Fern thinks he might be an exception to the rule, a straight guy, older. He has an affected accent. She imagines him wearing an ascot, his hair in a comb-over.

“I can’t tell exactly,” she says, treading until she sees what direction this call will take. “Someplace you’ve always wanted to go.”

“Greece?”

“Yes.” Without even trying, she can feel the Greek sun beating down on ancient temples. No, too hot. She moves toward the cool water. “I see small islands with white houses. Silvery fish pulled from the sea in heavy nets.” Fern tries to fill in the blanks with whatever she can remember from Jeanne’s travel magazines and the few times she has eaten down in Greek Town. She decides against bringing flaming cheese into the picture.

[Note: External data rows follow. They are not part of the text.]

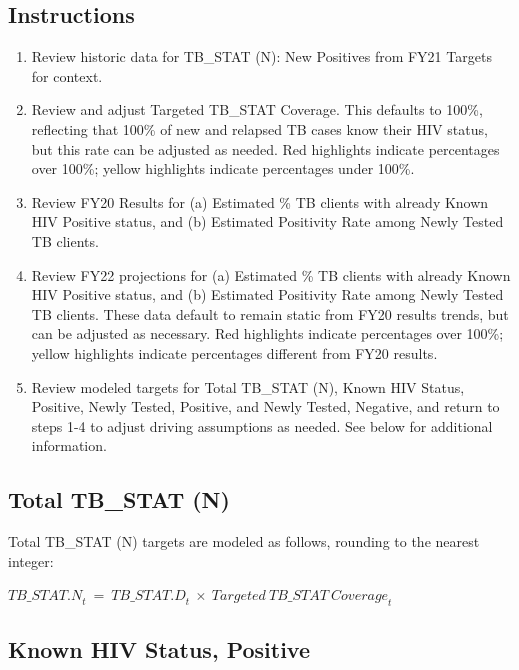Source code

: \documentclass[
  openany]{book}
\begin{document}
\hypertarget{instructions-18}{%
\subsection{Instructions}\label{instructions-18}}

\begin{enumerate}
\def\labelenumi{\arabic{enumi}.}
\item
  Review historic data for TB\_STAT (N): New Positives from FY21
  Targets for context.
\item
  Review and adjust Targeted TB\_STAT Coverage. This defaults to 100\%,
  reflecting that 100\% of new and relapsed TB cases know their HIV
  status, but this rate can be adjusted as needed. Red highlights
  indicate percentages over 100\%; yellow highlights indicate
  percentages under 100\%.
\item
  Review FY20 Results for (a) Estimated \% TB clients with already
  Known HIV Positive status, and (b) Estimated Positivity Rate among
  Newly Tested TB clients.
\item
  Review FY22 projections for (a) Estimated \% TB clients with already
  Known HIV Positive status, and (b) Estimated Positivity Rate among
  Newly Tested TB clients. These data default to remain static from
  FY20 results trends, but can be adjusted as necessary. Red
  highlights indicate percentages over 100\%; yellow highlights
  indicate percentages different from FY20 results.
\item
  Review modeled targets for Total TB\_STAT (N), Known HIV Status,
  Positive, Newly Tested, Positive, and Newly Tested, Negative, and
  return to steps 1-4 to adjust driving assumptions as needed. See
  below for additional information.
\end{enumerate}

\hypertarget{total-tb_stat-n}{%
\subsection{Total TB\_STAT (N)}\label{total-tb_stat-n}}

Total TB\_STAT (N) targets are modeled as follows, rounding to the
nearest integer:

\begin{center} ${TB\_ STAT.N}_{t}\  = \ {TB\_ STAT.D}_{t}\  \times \ {Targeted\ TB\_ STAT\ Coverage}_{t}$ \end{center}

\hypertarget{known-hiv-status-positive}{%
\subsection{Known HIV Status, Positive}\label{known-hiv-status-positive}}
\end{document}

“And this is going to be soon?”

“Within the year, yes,” Fern says, her voice vibrant with confidence. It is this tone, she is sure, that makes her so successful, brings so many repeat callers to ask the Star Scanners operator for Adriana.

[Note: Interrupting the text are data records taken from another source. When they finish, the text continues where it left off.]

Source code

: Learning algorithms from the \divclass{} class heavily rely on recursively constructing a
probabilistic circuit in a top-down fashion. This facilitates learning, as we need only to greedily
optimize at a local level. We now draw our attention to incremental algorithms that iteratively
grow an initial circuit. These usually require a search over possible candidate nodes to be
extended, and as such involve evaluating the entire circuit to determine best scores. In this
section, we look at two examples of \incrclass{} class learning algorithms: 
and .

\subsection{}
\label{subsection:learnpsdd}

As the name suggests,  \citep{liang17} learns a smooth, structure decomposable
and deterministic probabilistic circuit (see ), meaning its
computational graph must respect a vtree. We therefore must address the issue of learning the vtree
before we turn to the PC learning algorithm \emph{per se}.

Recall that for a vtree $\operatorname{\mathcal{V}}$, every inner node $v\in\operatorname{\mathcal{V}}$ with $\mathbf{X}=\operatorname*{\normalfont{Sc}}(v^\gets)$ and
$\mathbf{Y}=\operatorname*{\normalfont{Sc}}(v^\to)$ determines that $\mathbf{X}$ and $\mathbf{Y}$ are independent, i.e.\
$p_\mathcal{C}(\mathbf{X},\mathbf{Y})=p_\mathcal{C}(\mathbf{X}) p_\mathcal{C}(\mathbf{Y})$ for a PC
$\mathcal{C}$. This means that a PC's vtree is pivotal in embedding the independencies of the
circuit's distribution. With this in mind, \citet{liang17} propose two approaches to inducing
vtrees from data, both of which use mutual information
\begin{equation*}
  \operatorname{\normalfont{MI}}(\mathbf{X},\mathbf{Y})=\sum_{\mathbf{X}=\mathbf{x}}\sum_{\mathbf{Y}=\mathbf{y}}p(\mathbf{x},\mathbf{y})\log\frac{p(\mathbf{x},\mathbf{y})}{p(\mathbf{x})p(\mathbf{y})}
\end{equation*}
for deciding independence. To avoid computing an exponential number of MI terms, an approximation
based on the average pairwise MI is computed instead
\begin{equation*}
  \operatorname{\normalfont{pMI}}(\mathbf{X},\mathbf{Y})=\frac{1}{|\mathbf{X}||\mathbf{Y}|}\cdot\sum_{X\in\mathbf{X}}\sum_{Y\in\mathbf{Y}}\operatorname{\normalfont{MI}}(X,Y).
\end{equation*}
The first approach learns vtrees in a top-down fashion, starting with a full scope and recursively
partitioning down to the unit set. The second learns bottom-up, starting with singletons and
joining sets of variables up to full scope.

“Are you Greek yourself?” the caller asks. She’s not crazy about dealing with a straight guy. Women and gay men are truly interested in the future. With straight guys, sometimes their interest slides off the future, onto Adriana. Fern listens carefully to his breathing, tries to determine if this one is whacking off. Sometimes there’s confusion along these lines. They think “900 number” and “woman” and put them together in a faulty way. She suspects this caller falls between the rows, neither interested in his Greek odyssey nor in something sexual with her. He is probably just lonely.